Top of Extracted records
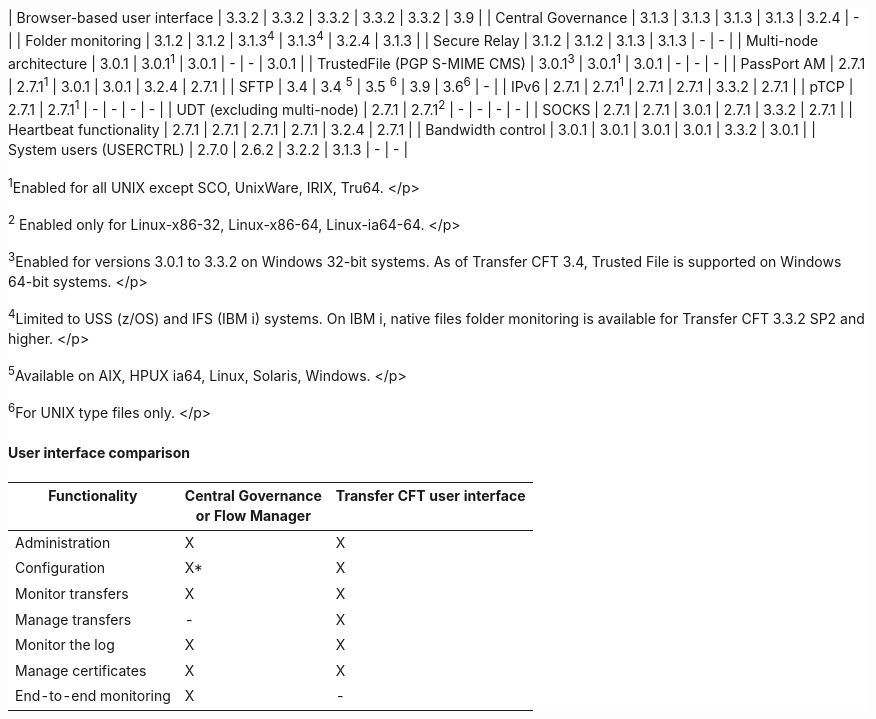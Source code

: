| Browser-based user interface  | 3.3.2  | 3.3.2  | 3.3.2  | 3.3.2  | 3.3.2  | 3.9  |
| Central Governance  | 3.1.3  | 3.1.3  | 3.1.3  | 3.1.3  | 3.2.4  | -  |
| Folder monitoring  | 3.1.2  | 3.1.2  | 3.1.3<sup>4</sup>  | 3.1.3<sup>4</sup>  | 3.2.4  | 3.1.3  |
| Secure Relay  | 3.1.2  | 3.1.2  | 3.1.3  | 3.1.3  | -  | -  |
| Multi-node architecture  | 3.0.1  | 3.0.1<sup>1</sup>  | 3.0.1  | -  | -  | 3.0.1  |
| TrustedFile (PGP S-MIME CMS)  | 3.0.1<sup>3</sup>  | 3.0.1<sup>1</sup>  | 3.0.1  | -  | -  | -  |
| PassPort AM  | 2.7.1  | 2.7.1<sup>1</sup>  | 3.0.1  | 3.0.1  | 3.2.4  | 2.7.1  |
| SFTP  | 3.4  | 3.4 <sup>5</sup>  | 3.5 <sup>6</sup>  | 3.9  | 3.6<sup>6</sup>  | -  |
| IPv6  | 2.7.1  | 2.7.1<sup>1</sup>  | 2.7.1  | 2.7.1  | 3.3.2  | 2.7.1  |
| pTCP  | 2.7.1  | 2.7.1<sup>1</sup>  | -  | -  | -  | -  |
| UDT (excluding multi-node)  | 2.7.1  | 2.7.1<sup>2</sup>  | -  | -  | -  | -  |
| SOCKS  | 2.7.1  | 2.7.1  | 3.0.1  | 2.7.1  | 3.3.2  | 2.7.1  |
| Heartbeat functionality  | 2.7.1  | 2.7.1  | 2.7.1  | 2.7.1  | 3.2.4  | 2.7.1  |
| Bandwidth control  | 3.0.1  | 3.0.1  | 3.0.1  | 3.0.1  | 3.3.2  | 3.0.1  |
| System users (USERCTRL)  | 2.7.0  | 2.6.2  | 3.2.2  | 3.1.3  | -  | -  |


<sup>1</sup>Enabled for all UNIX except SCO, UnixWare, IRIX, Tru64.
&lt;/p>

<sup>2</sup> Enabled only for Linux-x86-32, Linux-x86-64, Linux-ia64-64.
&lt;/p>

<sup>3</sup>Enabled for versions 3.0.1 to 3.3.2 on Windows 32-bit systems. As of Transfer CFT 3.4, Trusted File is supported on Windows 64-bit systems.
&lt;/p>

<sup>4</sup>Limited to USS (z/OS) and IFS (IBM i) systems. On IBM i, native files folder monitoring is available for Transfer CFT 3.3.2 SP2 and higher.
&lt;/p>

<sup>5</sup>Available on AIX, HPUX ia64, Linux, Solaris, Windows.
&lt;/p>

<sup>6</sup>For UNIX type files only.
&lt;/p>
<span id="User"></span>

#### User interface comparison


| Functionality  | Central Governance<br /> or Flow Manager | Transfer CFT user interface<br />  |
| --- | --- | --- |
| Administration | X  | X  |
| Configuration  | X*  | X  |
| Monitor transfers  | X  | X  |
| Manage transfers  | -  | X  |
| Monitor the log  | X  | X  |
| Manage certificates  | X  | X  |
| End-to-end monitoring  | X  | -  |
Bottom of Extracted records
> _Required action_
Each line of the material with the word "files" in it should be listed.

> _Solved exercise_
<sup>4</sup>Limited to USS (z/OS) and IFS (IBM i) systems. On IBM i, native files folder monitoring is available for Transfer CFT 3.3.2 SP2 and higher.
<sup>6</sup>For UNIX type files only.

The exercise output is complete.